It was a significant part of our lives, our passion and when it paid off, it brought immense satisfaction. It was a very natural subject of talk for us, but really -- do you want to hear about the state of an inflamed heart we found in a dissected kitten, what happens to bodily functions when some dude flails a cat while holding it by the tail, how a neglected cat lost her eye to disease or other fascinating subjects from this category? All those conversations while eating?

Then why should people who aren't passionate about children endure conversations about children defecating? Really. I can handle it, of course (while I don't love it), but I can repay with a story about a dog eating her own intestines, so I'm probably not a benchmark for most sensitive listener.
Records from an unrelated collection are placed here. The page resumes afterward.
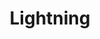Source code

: ---
title: Lightning
tags: ["lightning", "electricity", "thunder", "energy", "storm", "power", "strike"]
icon: lightning
svg: '<svg xmlns="http://www.w3.org/2000/svg" width="24" height="24" fill="none" viewBox="0 0 24 24" stroke-width="1.5" stroke-linecap="round" stroke-linejoin="round" stroke="currentColor"><path d="M12.748 3.572c.059-.503-.532-.777-.835-.388L4.111 13.197c-.258.33-.038.832.364.832h6.988c.285 0 .506.267.47.57l-.68 5.83c-.06.502.53.776.834.387l7.802-10.013c.258-.33.038-.832-.364-.832h-6.988c-.285 0-.506-.267-.47-.57l.681-5.83Z"/></svg>'
---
People not wanting to hear about babies are just like people not wanting to hear about eyes falling out of sockets, it's only ours (yeah, I can talk about babies too) presuppositions that make the subjects seem so different.

(btw, if you rob me of my daily walk, I will fall asleep in your office)
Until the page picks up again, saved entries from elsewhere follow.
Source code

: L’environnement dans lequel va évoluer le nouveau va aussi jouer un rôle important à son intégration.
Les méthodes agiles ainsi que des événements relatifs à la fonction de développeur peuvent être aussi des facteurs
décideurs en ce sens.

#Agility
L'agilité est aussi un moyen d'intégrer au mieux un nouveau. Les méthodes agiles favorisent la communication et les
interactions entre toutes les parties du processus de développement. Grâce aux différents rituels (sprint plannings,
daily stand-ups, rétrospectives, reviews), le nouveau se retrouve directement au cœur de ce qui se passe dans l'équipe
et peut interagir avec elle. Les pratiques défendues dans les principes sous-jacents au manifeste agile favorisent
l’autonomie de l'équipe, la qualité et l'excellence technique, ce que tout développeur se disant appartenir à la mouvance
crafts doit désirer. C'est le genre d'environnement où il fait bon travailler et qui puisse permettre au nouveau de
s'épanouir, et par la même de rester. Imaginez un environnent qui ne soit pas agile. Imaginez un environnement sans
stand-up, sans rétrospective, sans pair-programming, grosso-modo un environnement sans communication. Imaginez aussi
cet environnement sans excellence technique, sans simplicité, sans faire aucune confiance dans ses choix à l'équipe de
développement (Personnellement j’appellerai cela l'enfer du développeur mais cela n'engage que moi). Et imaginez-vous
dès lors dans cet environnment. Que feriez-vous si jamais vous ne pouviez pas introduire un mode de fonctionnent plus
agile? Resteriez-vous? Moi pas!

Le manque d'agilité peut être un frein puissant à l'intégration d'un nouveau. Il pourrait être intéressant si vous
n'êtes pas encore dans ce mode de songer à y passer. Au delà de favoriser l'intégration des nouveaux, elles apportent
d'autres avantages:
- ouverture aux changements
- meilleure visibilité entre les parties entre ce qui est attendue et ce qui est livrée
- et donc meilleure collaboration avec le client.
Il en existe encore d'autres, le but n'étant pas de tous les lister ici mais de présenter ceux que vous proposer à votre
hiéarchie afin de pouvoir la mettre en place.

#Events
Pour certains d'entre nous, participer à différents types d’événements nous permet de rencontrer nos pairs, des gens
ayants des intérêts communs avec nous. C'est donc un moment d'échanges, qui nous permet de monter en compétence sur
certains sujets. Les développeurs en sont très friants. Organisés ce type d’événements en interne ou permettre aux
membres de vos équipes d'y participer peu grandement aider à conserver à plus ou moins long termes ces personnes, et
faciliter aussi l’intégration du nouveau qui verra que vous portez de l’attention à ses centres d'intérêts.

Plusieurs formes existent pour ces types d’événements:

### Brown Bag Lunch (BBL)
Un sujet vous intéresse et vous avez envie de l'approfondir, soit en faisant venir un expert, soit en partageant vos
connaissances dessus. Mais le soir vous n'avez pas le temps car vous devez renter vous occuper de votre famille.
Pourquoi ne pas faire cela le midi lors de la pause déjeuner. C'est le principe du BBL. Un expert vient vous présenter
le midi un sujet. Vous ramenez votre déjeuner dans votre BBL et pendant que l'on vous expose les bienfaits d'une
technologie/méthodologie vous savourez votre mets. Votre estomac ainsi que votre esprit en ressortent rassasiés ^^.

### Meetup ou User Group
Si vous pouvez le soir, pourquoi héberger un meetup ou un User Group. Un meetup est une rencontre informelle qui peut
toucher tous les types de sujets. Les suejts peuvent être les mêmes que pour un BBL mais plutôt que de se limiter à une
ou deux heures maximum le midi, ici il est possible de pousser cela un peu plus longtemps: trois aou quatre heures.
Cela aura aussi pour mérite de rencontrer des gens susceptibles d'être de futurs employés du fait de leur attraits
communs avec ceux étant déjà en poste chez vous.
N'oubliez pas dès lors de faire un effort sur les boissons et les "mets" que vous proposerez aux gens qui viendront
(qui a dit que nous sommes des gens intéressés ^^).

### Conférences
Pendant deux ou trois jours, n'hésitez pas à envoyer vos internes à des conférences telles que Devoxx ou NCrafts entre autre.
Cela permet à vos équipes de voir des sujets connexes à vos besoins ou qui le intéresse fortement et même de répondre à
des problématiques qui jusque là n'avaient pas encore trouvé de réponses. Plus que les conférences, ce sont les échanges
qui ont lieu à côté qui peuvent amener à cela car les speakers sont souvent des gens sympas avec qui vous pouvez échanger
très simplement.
Great points! But, it can get pretty lonely to have your lunch alone - sometimes even depressing. I tend to have lunch with 1 or 2 of the closest of workmates whenever I can.
> "Enforced association" is phoney.

It isn't, really. Proximity is a pretty good predictor of friendship or relationships -- partly for the purely mechanical reason that you need to be near to someone to relate at all, but partly because repeated exposure to people makes them less threatening and therefore more likeable. It's why, when I first got to university, I made a point of only sitting next to beautiful classmates.

"Familiarity breeds contempt" is wrong.

It should be: "Familiarity breeds".

Absolutely agree with you. I'm not sure why this post got 200+ points. Enforced Association is perfect description and it's something that every company must be aware of. I try to get our team together once a month to go out for lunch but that's where it stops. Everyone likes each other and they spend time together at lunch when they want to, not when they're forced to.

For me lunch is a time to stop thinking about work and get out of the office.

If people don't like sitting together at lunch, all you do is force them to think about creative things to say rather than letting them rest their mind and come back to work more productive after lunch.

It's another one of those time where I don't agree with Joel.

Well, I think the article is predicated on having a job one enjoys in a positive work environment with sympathetic and interesting coworkers. It doesn't seem to apply to you.
Sure, understood and agreed. I like to get away from work during lunch too.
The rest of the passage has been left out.